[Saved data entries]
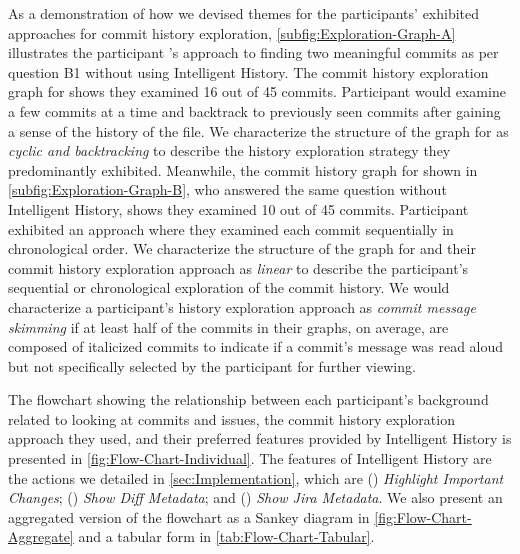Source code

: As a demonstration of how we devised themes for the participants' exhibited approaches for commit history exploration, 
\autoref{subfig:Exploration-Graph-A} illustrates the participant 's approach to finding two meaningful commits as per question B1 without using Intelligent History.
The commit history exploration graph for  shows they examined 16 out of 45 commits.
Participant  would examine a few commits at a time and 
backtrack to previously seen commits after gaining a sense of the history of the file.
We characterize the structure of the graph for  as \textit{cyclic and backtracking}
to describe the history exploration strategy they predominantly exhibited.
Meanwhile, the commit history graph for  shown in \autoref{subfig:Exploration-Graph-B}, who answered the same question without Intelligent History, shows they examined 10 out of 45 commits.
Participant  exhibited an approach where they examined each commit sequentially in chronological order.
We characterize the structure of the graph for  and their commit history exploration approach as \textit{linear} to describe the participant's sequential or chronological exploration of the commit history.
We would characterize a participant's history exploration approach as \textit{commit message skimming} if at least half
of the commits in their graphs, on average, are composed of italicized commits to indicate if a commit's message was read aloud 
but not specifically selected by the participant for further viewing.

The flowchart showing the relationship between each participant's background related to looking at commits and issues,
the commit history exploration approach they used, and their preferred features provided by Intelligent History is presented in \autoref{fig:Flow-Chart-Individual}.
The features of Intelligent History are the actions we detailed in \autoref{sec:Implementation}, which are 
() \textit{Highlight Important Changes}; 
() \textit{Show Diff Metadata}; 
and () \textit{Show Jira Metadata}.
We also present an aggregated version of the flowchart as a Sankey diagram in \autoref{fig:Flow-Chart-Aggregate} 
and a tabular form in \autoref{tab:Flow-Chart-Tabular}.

--

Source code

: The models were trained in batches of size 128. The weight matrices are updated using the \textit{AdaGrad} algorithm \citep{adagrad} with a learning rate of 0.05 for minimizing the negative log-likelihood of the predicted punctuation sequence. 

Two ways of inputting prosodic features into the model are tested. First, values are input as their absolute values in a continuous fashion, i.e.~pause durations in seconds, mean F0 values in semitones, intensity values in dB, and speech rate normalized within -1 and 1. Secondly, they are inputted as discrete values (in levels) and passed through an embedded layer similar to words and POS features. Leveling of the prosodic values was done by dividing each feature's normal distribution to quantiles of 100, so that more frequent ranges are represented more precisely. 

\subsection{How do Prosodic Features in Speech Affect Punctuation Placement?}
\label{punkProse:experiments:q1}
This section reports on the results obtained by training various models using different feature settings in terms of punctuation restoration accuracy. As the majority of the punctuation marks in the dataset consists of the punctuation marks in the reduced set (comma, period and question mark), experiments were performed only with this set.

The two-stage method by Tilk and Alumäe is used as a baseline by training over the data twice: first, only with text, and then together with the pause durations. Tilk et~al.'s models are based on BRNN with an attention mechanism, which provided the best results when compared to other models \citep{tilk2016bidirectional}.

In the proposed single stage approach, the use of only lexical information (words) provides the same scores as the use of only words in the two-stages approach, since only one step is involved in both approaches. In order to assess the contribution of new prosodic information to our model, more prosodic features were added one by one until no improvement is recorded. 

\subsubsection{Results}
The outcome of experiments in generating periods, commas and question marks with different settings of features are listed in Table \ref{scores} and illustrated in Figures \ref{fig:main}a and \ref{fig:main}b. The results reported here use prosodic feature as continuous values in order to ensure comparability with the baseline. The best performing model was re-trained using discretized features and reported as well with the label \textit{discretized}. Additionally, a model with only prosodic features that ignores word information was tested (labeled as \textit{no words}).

Action item:
Find the lines above that contain the string "order" and answer with how many there are, nothing else.

Solution to this task:
3